A Decade Of Dining With Strangers

I forgot about this, but late last month was the 10th anniversary of Dining With Strangers.

The first blog post went up on November 25, 2008, in which I announced the launch of the site. I also linked to the inaugural dinner with a stranger, #1 My Dinner With Joseph. It was a mostly accurate tale about a lunch with my friend Joe where I told him how I came up with the idea for the site, while also doing a brief profile of him.

Since then I’ve done 114 interviews across the United States, a few meals back in my home country of England, one in Italy and one aboard a cruise ship in the Caribbean Sea. I’ve been lucky enough to dine with actors and actresses from some of my favorite television shows and movies for a meal. I’ve met some good friends and stay in regular touch with more of them than I can count on one finger. I’ve had experiences I never thought possible: I’ve made pizza at a restaurant, seen how the Sesame Street puppets are madegone behind the scenes of a poor boy shop, seen two of the strangers perform as Abraham and Mary Todd Lincoln immediately before we dined, taken part in a gypsy dance class, and held a reunion lunch with several New Orleans strangers for the 10th anniversary of Hurricane Katrina.

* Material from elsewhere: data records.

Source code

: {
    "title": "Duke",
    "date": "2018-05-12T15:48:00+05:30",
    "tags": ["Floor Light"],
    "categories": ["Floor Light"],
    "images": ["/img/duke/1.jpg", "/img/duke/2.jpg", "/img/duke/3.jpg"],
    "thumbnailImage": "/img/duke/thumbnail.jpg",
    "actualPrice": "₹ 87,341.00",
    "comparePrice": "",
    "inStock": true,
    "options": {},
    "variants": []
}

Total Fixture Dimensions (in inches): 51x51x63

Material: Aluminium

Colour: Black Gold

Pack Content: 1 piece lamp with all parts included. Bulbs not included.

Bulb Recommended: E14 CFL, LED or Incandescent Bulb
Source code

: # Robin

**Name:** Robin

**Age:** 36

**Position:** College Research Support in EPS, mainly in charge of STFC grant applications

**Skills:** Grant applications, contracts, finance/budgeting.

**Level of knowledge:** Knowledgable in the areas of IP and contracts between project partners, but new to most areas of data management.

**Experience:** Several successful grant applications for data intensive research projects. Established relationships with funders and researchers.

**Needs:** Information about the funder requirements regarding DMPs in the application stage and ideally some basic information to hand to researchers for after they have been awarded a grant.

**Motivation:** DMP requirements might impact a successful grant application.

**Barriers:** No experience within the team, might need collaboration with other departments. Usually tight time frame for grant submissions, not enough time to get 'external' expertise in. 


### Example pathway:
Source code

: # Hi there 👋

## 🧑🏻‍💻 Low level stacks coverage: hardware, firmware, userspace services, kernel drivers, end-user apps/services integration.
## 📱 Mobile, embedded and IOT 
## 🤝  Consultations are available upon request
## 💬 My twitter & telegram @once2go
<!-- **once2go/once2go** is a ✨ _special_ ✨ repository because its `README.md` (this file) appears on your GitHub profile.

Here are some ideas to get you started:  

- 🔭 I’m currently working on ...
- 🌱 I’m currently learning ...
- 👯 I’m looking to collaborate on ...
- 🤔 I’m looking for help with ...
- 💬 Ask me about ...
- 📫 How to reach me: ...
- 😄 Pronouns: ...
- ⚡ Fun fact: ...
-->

Each interview was memorable for its own reason. The handful of times that I’ve been interviewed about Dining With Strangers I’ve said it was a way for me to get back into broader reporting than the environmental policy I write about for my day job. And that’s still true. This site has let me learn about people and jobs I would never otherwise have met, and if I have one regret it’s that I could have done a better job with the writing in the early years. Back then I was going for flippant humor and the profiles were short, but these days the articles are much more in-depth.

I don’t have any end goal in mind for this site because it’s just a hobby, and I still enjoy meeting strangers for dinner. Apologies that there isn’t a consistent schedule of, say, an interview a week, but this project has to fit around my work and personal life. I remain on the lookout for new interviewees, and urge you to sign up for a dinner.

Although I’ve moved away from trying to make myself sound funny in the articles, there’s one line in the very first blog post that still rings true a decade later and explains why I had time to write today’s post: “I had nothing to do tonight other than find creative excuses for not going to the gym, so here we are.”